Remix.run Logo
stackghost 5 hours ago

>SBCL dying from heap exhaustion

Due to hitting the cap, or to framentation? My understanding is the new parallel GC compacts the heap rather infrequently.

dang 5 hours ago | parent [-]

If by the cap you mean the heap size passed in as the --dynamic-space-size argument, then it definitely didn't hit the cap. It was using about 2/3 of that.

> My understanding is the new parallel GC compacts the heap rather infrequently

Can you explain more?

stackghost 4 hours ago | parent [-]

I'm going to caveat this by stating up front that obviously HN's source code is not public so I don't know what your hot path looks like, and that I'm not a domain expert on garbage collection, but I do write a fair amount of lisp for SBCL.

Immix-style collectors, like the new GC in SBCL, only compact on an opportunistic basis and so you get fragmentation pressure under load.
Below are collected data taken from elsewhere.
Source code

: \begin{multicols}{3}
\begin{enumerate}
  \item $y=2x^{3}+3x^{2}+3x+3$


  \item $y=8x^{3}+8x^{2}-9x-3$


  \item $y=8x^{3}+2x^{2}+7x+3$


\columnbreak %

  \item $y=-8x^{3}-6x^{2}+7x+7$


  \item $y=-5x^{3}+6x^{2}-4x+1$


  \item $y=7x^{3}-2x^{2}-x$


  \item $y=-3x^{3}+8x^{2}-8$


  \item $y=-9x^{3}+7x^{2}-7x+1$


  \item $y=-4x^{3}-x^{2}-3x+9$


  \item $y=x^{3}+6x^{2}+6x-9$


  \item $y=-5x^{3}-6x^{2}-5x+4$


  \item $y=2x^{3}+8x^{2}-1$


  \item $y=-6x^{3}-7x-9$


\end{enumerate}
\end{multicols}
In that situation, you might be well under the dynamic space size cap but if it can't find a large enough contiguous chunk of free heap it will still die.

So, fragmentation would be my prime suspect given what you described.
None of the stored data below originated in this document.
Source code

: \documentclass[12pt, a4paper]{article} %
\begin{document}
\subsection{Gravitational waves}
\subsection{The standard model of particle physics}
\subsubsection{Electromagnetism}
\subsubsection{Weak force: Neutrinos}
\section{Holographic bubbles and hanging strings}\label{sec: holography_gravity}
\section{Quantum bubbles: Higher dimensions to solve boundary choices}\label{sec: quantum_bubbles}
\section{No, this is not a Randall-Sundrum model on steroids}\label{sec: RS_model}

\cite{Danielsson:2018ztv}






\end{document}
dang 4 hours ago | parent [-]

Sorry for suddenly clinging to you for support but might we be better off using the older GC in that case?
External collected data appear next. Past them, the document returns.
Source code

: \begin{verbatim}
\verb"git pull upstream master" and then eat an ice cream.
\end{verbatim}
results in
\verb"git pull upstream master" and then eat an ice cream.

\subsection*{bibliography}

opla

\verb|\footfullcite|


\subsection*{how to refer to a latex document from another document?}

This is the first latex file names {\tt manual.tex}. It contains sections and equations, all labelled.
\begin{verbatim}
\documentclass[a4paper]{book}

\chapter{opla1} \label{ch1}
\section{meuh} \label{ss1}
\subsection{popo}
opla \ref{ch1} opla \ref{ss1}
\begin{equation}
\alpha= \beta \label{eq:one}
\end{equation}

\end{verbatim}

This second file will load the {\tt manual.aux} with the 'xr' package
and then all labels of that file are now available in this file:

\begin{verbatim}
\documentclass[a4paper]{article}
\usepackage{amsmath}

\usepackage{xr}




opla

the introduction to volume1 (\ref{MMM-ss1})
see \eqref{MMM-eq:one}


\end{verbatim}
stackghost 3 hours ago | parent [-]

No problem. You might be better off moving back, yes.

My understanding of immix-style collection is that it divides the heap into blocks and lines. A block is only compacted/reused if every object in it is dead, and so if you mix lifetimes (i.e. lots of short-lived requests, medium-life sessions, long-life db connections/caches/interned symbols) then you tend to fill up blocks with a mix of short and long-lived objects as users log in and make requests.

When the requests get de-allocated the session remains (because the user closed the tab but didn't log out, for example, so the session is still valid) and so you end up with a bunch of blocks that are partially occupied by long-lived objects, and this is what drives fragmentation because live objects don't get moved/compacted/de-fragged very often. Eventually you fill up your entire heap with partially-allocated blocks and there is no single contiguous span of memory large enough to fit a new allocation and the allocator shits its pants.

So if that's what the HN backend looks like architecturally (mixed lifetimes), then you'd probably benefit from the old GC because when it collects, it copies all live objects into new memory and you get defragmentation "for free" as a byproduct. Obviously it's doing more writing so pauses can be more pronounced, but I feel like for a webapp that might be a good trade-off.

Alternatively you can allocate into dedicated arenas based on lifetime. That might be the best solution, at the expense of more engineering. Profiling and testing would tell you for sure.

christophilus 33 minutes ago | parent [-]

I love HN. This is gold.